:: About this exercise ::
The reply should contain all the data below, repeated exactly, and none of the images.

:: Record excerpts ::
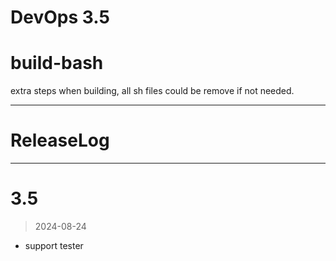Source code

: 
# DevOps 3.5


# build-bash
extra steps when building, all sh files could be remove if not needed.




----------------------------------------------
# ReleaseLog

-----------------------
# 3.5
> 2024-08-24

- support tester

:: Written answer ::
Source code

: 
# DevOps 3.5


# build-bash
extra steps when building, all sh files could be remove if not needed.




----------------------------------------------
# ReleaseLog

-----------------------
# 3.5
> 2024-08-24

- support tester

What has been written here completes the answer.